Sunday 1 October 2017

Get well soon



I am the one who needs to get well soon. Get well soon, me! Please accept my best wishes for a speedy recovery.

I feel like I've just smashed into a wall, or that the way I've been living - very much a matter of burning the candle at both ends, only the candle is a mingy, pallid austerity candle, not a lovely bright party candle - has finally caught up with me. The self-pity is strong all right. I guess I will feel better again and sooner rather than later. I think it's just a bad cold or maybe a mild flu, and it comes on the back of a run of badly broken sleep and some other problems which are utterly doing my head in. About which, probably more later. I am going to have to write this stuff down one way or another.
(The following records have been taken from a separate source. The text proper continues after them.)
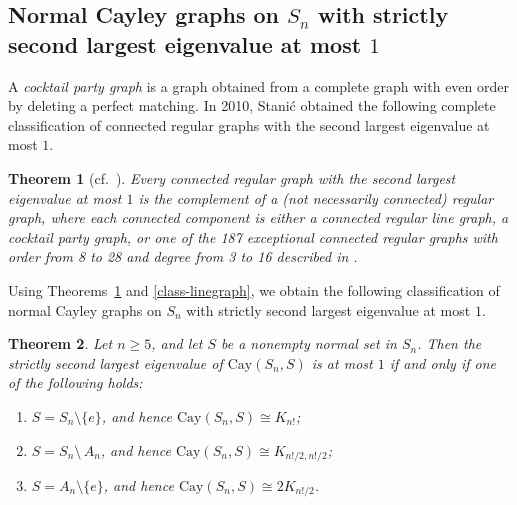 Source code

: \documentclass[12pt, a4paper]{article}
\newtheorem{thm}{Theorem}[section]
\theoremstyle{definition}
\begin{document}
\subsection{Normal Cayley graphs on $S_n$ with strictly second largest eigenvalue at most $1$}

A \emph{cocktail party graph} is a graph obtained from a complete graph with even order by deleting a perfect matching. In 2010, Stani\'{c} \cite{Stanic2010} obtained the following complete classification of connected regular graphs with the second largest eigenvalue at most $1$.  


\begin{thm}[cf.~{\cite[Theorem 3.1]{Stanic2010}}]\label{second-ev-1}
	Every connected regular graph with the second largest eigenvalue at most $1$ is the complement of a (not necessarily connected) regular graph, where each connected component is either a connected regular line graph, a cocktail party graph, or one of the 187 exceptional connected regular graphs with order from 8 to 28 and degree from 3 to 16 described in \cite[pp.\,213--227]{CRS2004}.
\end{thm}

Using Theorems~\ref{second-ev-1} and \ref{class-linegraph}, we obtain the following classification of normal Cayley graphs on $S_n$ with strictly second largest eigenvalue at most $1$.

\begin{thm}\label{sn-cay-sec-1}
	Let $n\ge 5$, and let $S$ be a nonempty normal set in $S_n$. Then the strictly second largest eigenvalue of $\mathrm{Cay}(S_n,S)$ is at most $1$ if and only if one of the following holds:
	\begin{enumerate}[\rm (a)]
		\item $S=S_n\setminus\{e\}$, and hence $\mathrm{Cay}(S_n,S)\cong K_{n!}$;
		\item $S=S_n\setminus \, A_n$, and hence $\mathrm{Cay}(S_n,S)\cong K_{n!/2,n!/2}$;
		\item $S=A_n\setminus\{e\}$, and hence $\mathrm{Cay}(S_n,S)\cong 2K_{n!/2}$.
	\end{enumerate}
\end{thm}
\end{document}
If I was a little less blah I would write about the book I've just read, Kim Stanley Robinson's New York 2140. One thing I can suggest immediately is read this book when you are not weakened by fever because it is very heavy and my arms are aching. Honestly this is a great novel, I have no upper tolerance for the kind of world creation that KSR does - in the Mars books it was the willingness to imagine and write the colours of a terraforming world that did me in, in this book its the emotional mapping / excavating / skyscrapering of the city *and* overlaying it with a tidal sea that rushes up and down the city streets and morphs with the changing weather and seasons and the reality, intricacy, aliveness of his flooded New York (and planet) is a seriously awe-inspiring thing to behold, and entirely free of the morbid disaster porn quality of many lesser works of anthropocene fiction, because the ecological disaster is imagined so intensely only because it is a possible future derived from our actual disastrous present, also very carefully expounded, ie late capitalism, the ridiculous, evil, deformed menace that has the world in a brutal stranglehold and which requires nothing less than the destruction of the world in order to continue flourishing. The book imagines a string of climate disasters and abrupt sea level rises as things that have already happened. So it's like a mirror image of now: in a time of relative, if fragile stability, with awareness of disaster around the corner, it's possible to see that capitalism could be checked with a concerted movement of civil disobedience and principled political action. The book is actually as much about global finance and the crash of 2008 and the insanity of the bailout as it is about adaptations to rising oceans and New York becoming a 'supervenice'. Well, I suggest you read it especially if you haven't read anything by KSR before - he's the kind of writer who restores your faith in humanity and after the week I have had that is really saying something.

2 comments:

Janet said...

Get well soon! Looking up New York 2140 now.

lucy tartan said...

Thanks v much Janet. I am a whole heap better today. If Kim Stanley Robinson is new to you I recommend Aurora - I think it'd be very much your cup of tea. Interstellar travel but populated with the realest of real people. So so good. New York 2140 is kind of a blockbuster adventure, Aurora is much more intimate and reflective (and made me cry in several places.)